• _Task requirements_
Go through the listing below and retype exactly the lines starting at the one with "the random noise" and ending at the one with "playing games with", skipping pictures.

******

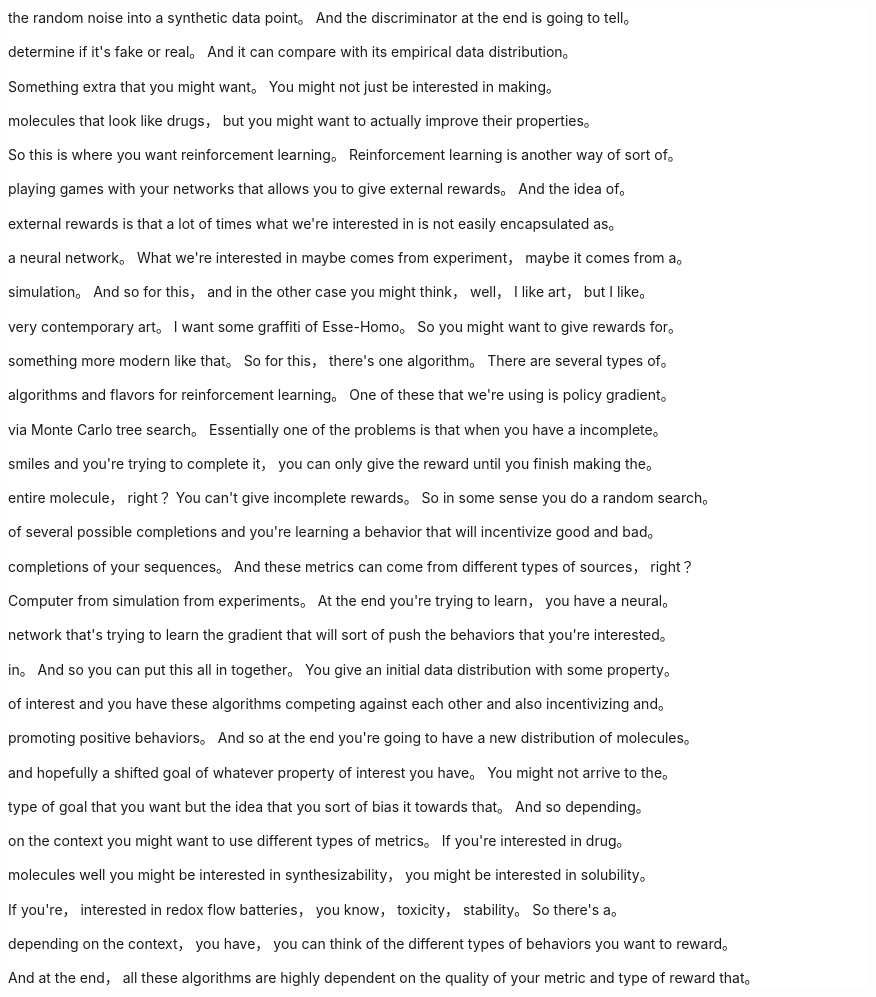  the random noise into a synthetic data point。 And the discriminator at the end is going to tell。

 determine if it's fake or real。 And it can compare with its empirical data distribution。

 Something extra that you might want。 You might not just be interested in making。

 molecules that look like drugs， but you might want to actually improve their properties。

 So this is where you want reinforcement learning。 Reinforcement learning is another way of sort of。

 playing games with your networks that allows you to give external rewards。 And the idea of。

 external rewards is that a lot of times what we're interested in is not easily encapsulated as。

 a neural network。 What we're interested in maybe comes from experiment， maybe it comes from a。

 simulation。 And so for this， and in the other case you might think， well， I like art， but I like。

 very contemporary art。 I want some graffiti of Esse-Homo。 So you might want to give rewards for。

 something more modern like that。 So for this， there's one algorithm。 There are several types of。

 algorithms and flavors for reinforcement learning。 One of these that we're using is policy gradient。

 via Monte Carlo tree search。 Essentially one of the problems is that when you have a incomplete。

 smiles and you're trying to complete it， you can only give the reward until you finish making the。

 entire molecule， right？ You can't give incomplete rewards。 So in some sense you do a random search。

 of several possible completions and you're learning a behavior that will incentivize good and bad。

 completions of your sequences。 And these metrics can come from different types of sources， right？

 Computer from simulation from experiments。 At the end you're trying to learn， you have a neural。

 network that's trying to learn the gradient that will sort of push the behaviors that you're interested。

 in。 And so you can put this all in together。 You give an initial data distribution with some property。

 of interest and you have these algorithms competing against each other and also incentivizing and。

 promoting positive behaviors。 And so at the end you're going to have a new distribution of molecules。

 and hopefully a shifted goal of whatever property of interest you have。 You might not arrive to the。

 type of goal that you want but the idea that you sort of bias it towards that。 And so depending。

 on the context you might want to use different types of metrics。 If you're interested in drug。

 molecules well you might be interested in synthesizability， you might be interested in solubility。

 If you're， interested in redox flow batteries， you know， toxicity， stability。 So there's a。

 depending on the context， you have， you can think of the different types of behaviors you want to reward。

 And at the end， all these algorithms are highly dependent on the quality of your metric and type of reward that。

******

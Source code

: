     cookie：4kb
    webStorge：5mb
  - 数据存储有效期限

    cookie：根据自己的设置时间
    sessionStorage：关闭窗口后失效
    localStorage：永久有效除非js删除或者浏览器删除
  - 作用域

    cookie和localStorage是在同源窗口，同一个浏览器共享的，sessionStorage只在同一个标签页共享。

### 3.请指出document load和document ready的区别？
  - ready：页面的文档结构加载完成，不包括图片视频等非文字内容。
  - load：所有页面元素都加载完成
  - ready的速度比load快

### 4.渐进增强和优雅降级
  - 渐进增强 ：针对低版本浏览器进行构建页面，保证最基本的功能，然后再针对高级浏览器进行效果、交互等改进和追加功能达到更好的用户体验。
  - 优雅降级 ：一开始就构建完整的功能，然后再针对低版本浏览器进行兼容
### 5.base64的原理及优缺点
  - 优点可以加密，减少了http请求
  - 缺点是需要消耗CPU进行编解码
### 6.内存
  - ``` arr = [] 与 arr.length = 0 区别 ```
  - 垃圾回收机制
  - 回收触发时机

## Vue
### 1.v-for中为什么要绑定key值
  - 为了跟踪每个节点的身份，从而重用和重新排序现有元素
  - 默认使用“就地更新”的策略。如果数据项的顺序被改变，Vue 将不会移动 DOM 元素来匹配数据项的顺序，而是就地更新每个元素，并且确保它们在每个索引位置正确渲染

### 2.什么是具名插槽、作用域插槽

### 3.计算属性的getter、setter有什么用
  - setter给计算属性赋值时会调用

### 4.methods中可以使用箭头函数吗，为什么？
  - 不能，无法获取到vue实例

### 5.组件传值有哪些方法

******

• _Answer box_
  the random noise into a synthetic data point。 And the discriminator at the end is going to tell。

 determine if it's fake or real。 And it can compare with its empirical data distribution。

 Something extra that you might want。 You might not just be interested in making。

 molecules that look like drugs， but you might want to actually improve their properties。

 So this is where you want reinforcement learning。 Reinforcement learning is another way of sort of。

 playing games with your networks that allows you to give external rewards。 And the idea of。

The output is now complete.